O leque da oferta é alargado. Entre visitas guiadas ao jardim e ao museu, música, dança, circo contemporâneo ou teatro, o mais complicado é escolher. No Arboreto, perto da Casa de Serralves, o FITEI montou um espaço de conforto. Estão lá sete camas ao ar livre, que se tornam um espaço de partilha para desconhecidos. Aproveita-se para uma sesta e para recuperar forças para o resto do evento.
Esta vida são três dias
Este ano a festa começou mais cedo. São mais dezhoras do que em anos anteriores que se somaram às habituais 40 horas de programação. Na sexta-feira, passa uma hora desde que a edição deste ano arrancou e Lula Pena abre o Palco do Prado acompanhada pela harpista espanhola Angélica Salvi e pelo saxofonista neozelandês Hayden Chrisholm. A noite ainda não caiu na totalidade e Lula toca para um público que se espalha pelo anfiteatro natural, ainda longe das enchentes habituais naquela zona do jardim. “Fosse sempre assim”, há quem diga. Ainda é cedo. É hora de jantar e as portas abriram há pouco mais de duas horas.
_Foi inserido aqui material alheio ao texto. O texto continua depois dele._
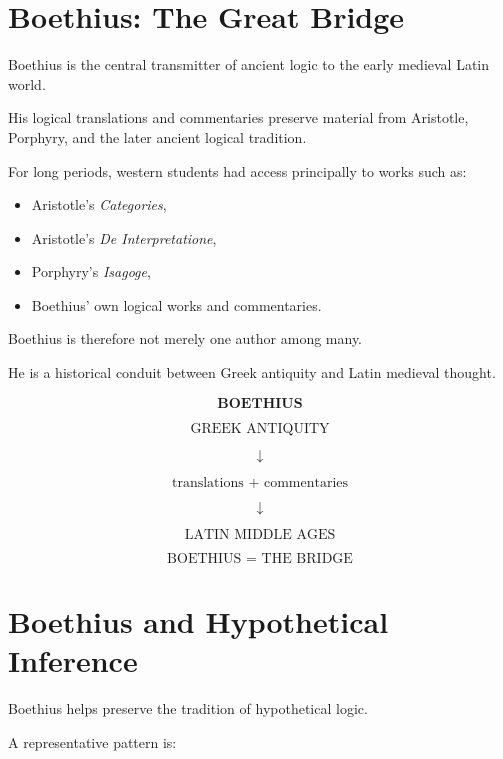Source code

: \documentclass[11pt]{article}
\begin{document}
\section{Boethius: The Great Bridge}

Boethius is the central transmitter of ancient logic to the early
medieval Latin world.

His logical translations and commentaries preserve material from
Aristotle, Porphyry, and the later ancient logical tradition.

For long periods, western students had access principally to works
such as:

\begin{itemize}
    \item Aristotle's \textit{Categories},
    \item Aristotle's \textit{De Interpretatione},
    \item Porphyry's \textit{Isagoge},
    \item Boethius' own logical works and commentaries.
\end{itemize}

Boethius is therefore not merely one author among many.

He is a historical conduit between Greek antiquity and Latin
medieval thought.

\begin{whiteboard}
\[
\textbf{BOETHIUS}
\]

\[
\text{GREEK ANTIQUITY}
\]

\[
\downarrow
\]

\[
\text{translations + commentaries}
\]

\[
\downarrow
\]

\[
\text{LATIN MIDDLE AGES}
\]

\[
\boxed{\text{BOETHIUS = THE BRIDGE}}
\]
\end{whiteboard}

\section{Boethius and Hypothetical Inference}

Boethius helps preserve the tradition of hypothetical logic.

A representative pattern is:
\end{document}
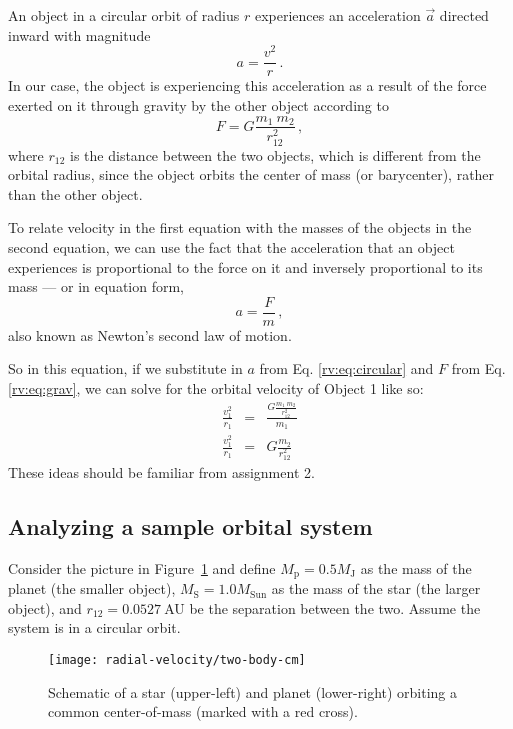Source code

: An object in a circular orbit of radius $r$ experiences an acceleration $\vec{a}$ directed inward with magnitude
\begin{equation}\label{rv:eq:circular}
 a = \frac{v^2}{r} \,.
\end{equation}
In our case, the object is experiencing this acceleration as a result of the force exerted on it through gravity by the other object according to
\begin{equation}\label{rv:eq:grav}
 F = G \frac{m_1 \: m_2}{r_{12}^2} \,,
\end{equation}
where $r_{12}$ is the distance between the two objects, which is different from the orbital radius, since the object orbits the center of mass (or barycenter), rather than the other object.

To relate velocity in the first equation with the masses of the objects in the second equation, we can use the fact that the acceleration that an object experiences is proportional to the force on it and inversely proportional to its mass --- or in equation form,
\begin{equation}\label{rv:eq:n2l}
 a = \frac{F}{m} \,,
\end{equation}
also known as Newton's second law of motion.

So in this equation, if we substitute in $a$ from Eq. \ref{rv:eq:circular} and $F$ from Eq. \ref{rv:eq:grav}, we can solve for the orbital velocity of Object 1 like so:
\begin{eqnarray}
 \frac{v_1^2}{r_1} &=& \frac{G \frac{m_1 \: m_2}{r_{12}^2}}{m_1} \\
 \frac{v_1^2}{r_1} &=& G \frac{m_2}{r_{12}^2}
\end{eqnarray}
These ideas should be familiar from assignment 2. 

\subsection{Analyzing a sample orbital system}

Consider the picture in Figure~\ref{rv:fig:two-body-cm} and define $M_\textrm{p} = 0.5 M_\textrm{J}$ as the mass of the planet (the smaller object),  $M_\textrm{S} = 1.0 M_\textrm{Sun}$ as the mass of the star (the larger object), and $r_{12} = 0.0527\:$AU be the separation between the two. Assume the system is in a circular orbit.

\begin{figure}
	\centering
	\texttt{[image: radial-velocity/two-body-cm]}
	\caption{Schematic of a star (upper-left) and planet (lower-right) orbiting a common center-of-mass (marked with a red cross).}\label{rv:fig:two-body-cm}
\end{figure}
Ao mesmo tempo tocam os VEER na Clareira das Bétulas. A dupla entrega um pop rock com algumas incursões pela electrónica para um grupo de pessoas que se senta em torno do estrado. Quem lá está vai metendo um olho na banda e o outro nas projecções que passam numa das paredes do auditório onde na mesma altura José Ramos Horta, Prémio Nobel da Paz 1996 e ex-Presidente e primeiro-ministro de Timor, fala na conferência Os caminhos da Ásia.
Não muito longe dali, no Parterre Central, frente à Casa de Serralves, há silêncio e alguma tensão no ar. Há medo, ansiedade, expectativa e mesmo alguma adrenalina. Chloé Moglia, acrobata da companhia Rhizome (França), aguenta-se com o próprio corpo numa trave curvada a uma distância do solo suficiente para afastar quem não se sinta confortável com alturas. Em Horizon, o nome do espectáculo de circo contemporâneo, Chloé contrabalança o esforço físico com a elegância de movimentos de tal forma fluidos, embora lentos, que parece executar o número sem que tenha de batalhar com o desgaste, mesmo quando a dada altura aguenta todo o peso do corpo apenas numa das mãos. Quando se prepara para descer da barra sente-se um alívio. Chega ao solo, depois de 25 minutos, há uma salva de palmas catártica e ouve-se o reconhecimento do público: “Bravo, bravo!”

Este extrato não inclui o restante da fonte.